Photograph of purple glowing PAC-MAN Ghost on a black backdrop.

Making Dumb Lights Smart with Zigbee: PAC-MAN Ghost


A while back, I wrote a guide about some cheap LED controllers that work with Hue and HomeKit. You might have noticed the PAC-MAN Ghost lamp in the cover photo. Since getting those controllers, I’ve really wanted the Ghost lamp to be controlled by HomeKit.

The lamp’s original functionality is fairly basic. The only way I could add it to HomeKit would be via a smart plug, and that just won’t do! Whilst this guide focuses on upgrading my PAC-MAN Ghost lamp, you could apply this to make almost any light Hue/HomeKit compatible!

Photograph of PAC-MAN Ghost, LED Tape, and Gledopto Zigbee Controller box.
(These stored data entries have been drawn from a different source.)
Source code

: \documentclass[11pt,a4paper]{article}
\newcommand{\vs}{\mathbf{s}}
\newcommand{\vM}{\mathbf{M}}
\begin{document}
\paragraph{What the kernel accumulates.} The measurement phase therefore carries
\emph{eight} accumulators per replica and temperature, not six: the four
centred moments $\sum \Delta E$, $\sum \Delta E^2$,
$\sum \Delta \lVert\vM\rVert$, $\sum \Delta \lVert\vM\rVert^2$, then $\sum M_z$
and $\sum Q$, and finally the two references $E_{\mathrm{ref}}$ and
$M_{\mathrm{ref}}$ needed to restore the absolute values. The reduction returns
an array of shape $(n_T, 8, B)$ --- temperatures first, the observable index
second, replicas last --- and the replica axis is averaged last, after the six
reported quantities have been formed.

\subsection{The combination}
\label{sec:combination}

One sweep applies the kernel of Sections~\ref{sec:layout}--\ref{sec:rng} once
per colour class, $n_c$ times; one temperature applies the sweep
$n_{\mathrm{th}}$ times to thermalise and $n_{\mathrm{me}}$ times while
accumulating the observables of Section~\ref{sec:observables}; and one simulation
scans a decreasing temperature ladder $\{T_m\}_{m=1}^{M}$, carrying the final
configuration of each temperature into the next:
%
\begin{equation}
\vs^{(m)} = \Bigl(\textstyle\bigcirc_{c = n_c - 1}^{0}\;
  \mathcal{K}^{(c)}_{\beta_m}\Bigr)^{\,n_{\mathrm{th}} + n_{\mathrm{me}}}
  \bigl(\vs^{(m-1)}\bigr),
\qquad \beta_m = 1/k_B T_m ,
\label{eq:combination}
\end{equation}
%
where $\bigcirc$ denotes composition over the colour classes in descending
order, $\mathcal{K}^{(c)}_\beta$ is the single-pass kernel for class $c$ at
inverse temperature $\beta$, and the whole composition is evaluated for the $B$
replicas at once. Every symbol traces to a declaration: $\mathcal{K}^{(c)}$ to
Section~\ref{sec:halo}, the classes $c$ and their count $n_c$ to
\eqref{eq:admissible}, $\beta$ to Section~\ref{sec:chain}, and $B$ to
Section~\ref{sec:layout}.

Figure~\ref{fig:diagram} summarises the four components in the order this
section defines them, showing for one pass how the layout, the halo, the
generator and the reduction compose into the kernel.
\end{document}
I’ve now got a bunch of Zigbee controllers throughout my house and when this idea came into my head, I thought it would be the perfect time for another! The full list of equipment that I used for this project (including the lamp) is at the bottom of this post. Depending on what you’re upgrading, you might also need to be handy with a soldering iron!

If you want HomeKit control, you will need to follow my Inexpensive HomeKit/Hue LED Controller guide. But they sync to the Hue app natively.

Preparing the PAC-MAN Ghost

The first step is to remove the casing of the ghost to see what’s inside. Annoyingly, additionally to the screws, the seam seems to be glued in places, so recommend using a pry tool to get it apart.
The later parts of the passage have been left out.